In Philly, There's No Such Thing as Free Affordable Housing
In late January, Philadelphia mayor Jim Kenney signed into law a city council bill mandating that newly constructed apartment buildings in the Third and Seventh Council Districts – University City and parts of North Philadelphia, respectively – must include income-restricted housing. According to the new rules, which take effect in six months, any multifamily building with 10 or more units must cap rents in 20% of units at a rate affordable to households earning 40% of the area median income or less.
It’s a well-meaning policy, but in practice, it will likely worsen housing affordability in Philadelphia.
This isn’t the first time that the city has attempted an “inclusionary zoning” policy. In recent years, Philadelphia offered developers additional height or floor area in certain pockets of the city in exchange for including income-restricted housing. But these earlier programs were voluntary. Developers, moreover, could pay into the Philadelphia Housing Trust Fund in lieu of setting aside income-restricted units.
While few developers opted to set aside actual units – building and maintaining income-restricted units can be costly and complex – many were more than happy to make such contributions. And so, today, the Housing Trust Fund is now flush with cash to a level that city leadership is quietly diverting it to other uses.
The recently adopted ordinance changes this policy, making participation mandatory and blocking developers from simply paying money to meet their obligations. There’s no more opting out if the mandates don’t pencil.
And as industry leaders have pointed out, they often won’t. Between high construction and land costs – in addition to the new mandate that developers give up a fifth of all the units they produce – it’s likely that few developments, if any, will prove viable. City leaders were oddly blasé about the risk of discouraging development, passing the mandate without any study.
This risk isn’t purely theoretical, either. Since adopting a similarly aggressive ordinance in 2016, Portland has seen new multifamily permit applications plummet. When new housing stops getting built, housing prices go up. Indeed, to the extent that mandatory inclusionary-zoning programs act as a major new tax on housing development, they have been found to drive up housing costs.
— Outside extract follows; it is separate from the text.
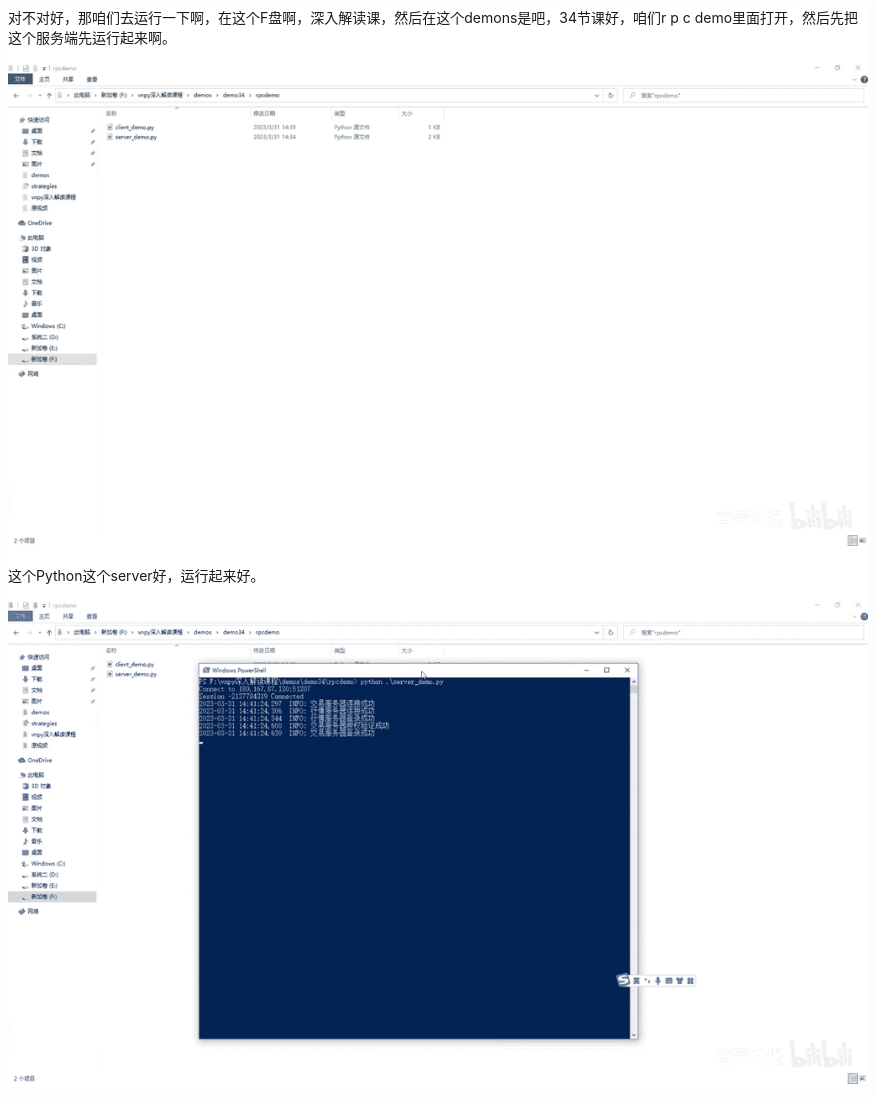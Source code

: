 对不对好，那咱们去运行一下啊，在这个F盘啊，深入解读课，然后在这个demons是吧，34节课好，咱们r p c demo里面打开，然后先把这个服务端先运行起来啊。



![](img/15f01c81235ee894798cde187e412100_7.png)

这个Python这个server好，运行起来好。

![](img/15f01c81235ee894798cde187e412100_9.png)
How’s that for inclusion?
It will work out the same way in Philadelphia, where the city’s poorly designed law will likely produce few income-restricted units. Even worse, it will also mean fewer contributions to the Housing Trust Fund and fewer market-rate units. The latter might be viewed as a program benefit by those who buy into the pseudo-scientific notion that new housing development drives gentrification, and not the other way around. The reality couldn’t be further from the truth.
Study after study has found that even new market-rate housing production lowers local rents. And it makes sense: In a gentrifying neighborhood, prospective newcomers can either move into new buildings or bid up the price on existing housing – displacing current residents. With the newly adopted ordinance sure to thwart housing production in West and North Philadelphia, expect more displacement.
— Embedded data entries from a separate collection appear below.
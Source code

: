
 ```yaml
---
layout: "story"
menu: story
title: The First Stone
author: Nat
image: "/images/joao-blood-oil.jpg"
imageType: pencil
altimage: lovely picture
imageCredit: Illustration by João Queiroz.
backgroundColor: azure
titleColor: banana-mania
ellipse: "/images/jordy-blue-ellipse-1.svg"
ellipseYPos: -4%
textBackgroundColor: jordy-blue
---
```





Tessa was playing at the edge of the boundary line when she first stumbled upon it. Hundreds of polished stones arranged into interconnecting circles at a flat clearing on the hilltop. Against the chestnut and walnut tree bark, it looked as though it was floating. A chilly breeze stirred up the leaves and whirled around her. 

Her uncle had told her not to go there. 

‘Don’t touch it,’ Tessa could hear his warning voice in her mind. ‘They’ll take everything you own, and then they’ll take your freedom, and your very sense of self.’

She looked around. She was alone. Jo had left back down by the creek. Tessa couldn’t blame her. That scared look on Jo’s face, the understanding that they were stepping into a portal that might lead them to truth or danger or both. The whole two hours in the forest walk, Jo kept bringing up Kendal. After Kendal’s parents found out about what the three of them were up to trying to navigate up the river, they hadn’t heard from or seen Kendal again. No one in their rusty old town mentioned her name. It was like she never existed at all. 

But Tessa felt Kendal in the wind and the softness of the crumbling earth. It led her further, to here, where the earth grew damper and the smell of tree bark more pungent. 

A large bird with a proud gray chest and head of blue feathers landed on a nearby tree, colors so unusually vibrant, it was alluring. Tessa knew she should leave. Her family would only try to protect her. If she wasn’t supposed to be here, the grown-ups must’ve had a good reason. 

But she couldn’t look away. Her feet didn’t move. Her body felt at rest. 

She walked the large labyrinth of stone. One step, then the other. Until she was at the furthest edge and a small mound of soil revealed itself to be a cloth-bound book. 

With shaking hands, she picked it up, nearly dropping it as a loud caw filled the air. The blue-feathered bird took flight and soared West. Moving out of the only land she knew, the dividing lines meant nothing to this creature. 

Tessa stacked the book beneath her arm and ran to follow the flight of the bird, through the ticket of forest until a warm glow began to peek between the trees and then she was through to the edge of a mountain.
This isn’t to say that housing costs or gentrification aren’t real concerns. But with thousands of Philadelphians stuck on waiting lists for affordable housing, or forced into dangerously overcrowded living situations – as with the recent devastating Fairmont fire – the city needs solutions that actually work.
For starters, city leadership could relieve pressure on gentrifying neighborhoods by allowing more housing construction in high-opportunity neighborhoods with ample access to jobs and transit. In much of Philadelphia – but especially in wealthier neighborhoods – zoning forbids the construction of multifamily housing, thus driving up housing costs. That must change.
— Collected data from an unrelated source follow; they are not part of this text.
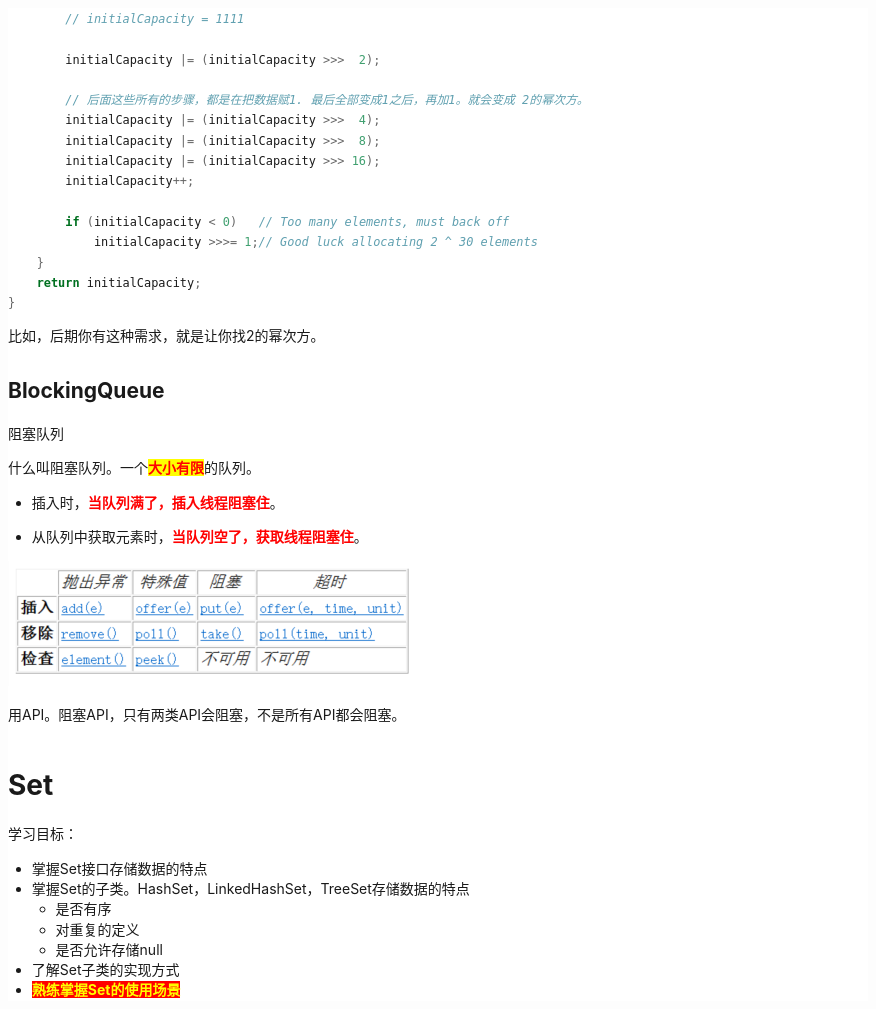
 ```JAVA
        // initialCapacity = 1111
        
        initialCapacity |= (initialCapacity >>>  2);
        
        // 后面这些所有的步骤，都是在把数据赋1. 最后全部变成1之后，再加1。就会变成 2的幂次方。
        initialCapacity |= (initialCapacity >>>  4);
        initialCapacity |= (initialCapacity >>>  8);
        initialCapacity |= (initialCapacity >>> 16);
        initialCapacity++;

        if (initialCapacity < 0)   // Too many elements, must back off
            initialCapacity >>>= 1;// Good luck allocating 2 ^ 30 elements
    }
    return initialCapacity;
}
```



比如，后期你有这种需求，就是让你找2的幂次方。 

## BlockingQueue

阻塞队列

什么叫阻塞队列。一个<span style=color:red;background:yellow>**大小有限**</span>的队列。

- 插入时，<font color=red>**当队列满了，插入线程阻塞住**</font>。

- 从队列中获取元素时，<font color=red>**当队列空了，获取线程阻塞住**</font>。



![image-20230201142123219](img/image-20230201142123219.png)



用API。阻塞API，只有两类API会阻塞，不是所有API都会阻塞。 

# Set

学习目标：

- 掌握Set接口存储数据的特点
- 掌握Set的子类。HashSet，LinkedHashSet，TreeSet存储数据的特点
  - 是否有序
  - 对重复的定义
  - 是否允许存储null
- 了解Set子类的实现方式
- <span style=color:yellow;background:red>**熟练掌握Set的使用场景**</span>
At the same time, the city should better leverage existing assets to help moderate-income households find and keep decent shelter. It’s hard to justify the thousands of city-owned lots sitting vacant – especially when developers and nonprofits are eager to build housing on them. And for residents at risk of displacement, housing trust-fund dollars could be used to buy and preserve “naturally occurring affordable housing,” allowing residents to stay in place.
After decades of disinvestment and population decline, Philadelphia is back on the upswing. According to the 2020 Census, the city picked up nearly 100,000 residents over the past decade –the first time this has happened since the 1940s. This is unambiguously good news for the city.
But with growth come new challenges. To avoid the fate of other high-cost cities along the northeast corridor, Philadelphia must keep its current housing boom alive, while being smart about preventing displacement and adding new affordable housing. For all the city’s good intentions, its recent embrace of untested mandates does neither of these things.
M. Nolan Gray is a professional city planner and a housing researcher at UCLA. He is the author of Arbitrary Lines: How Zoning Broke the American City and How We’re Going to Fix It.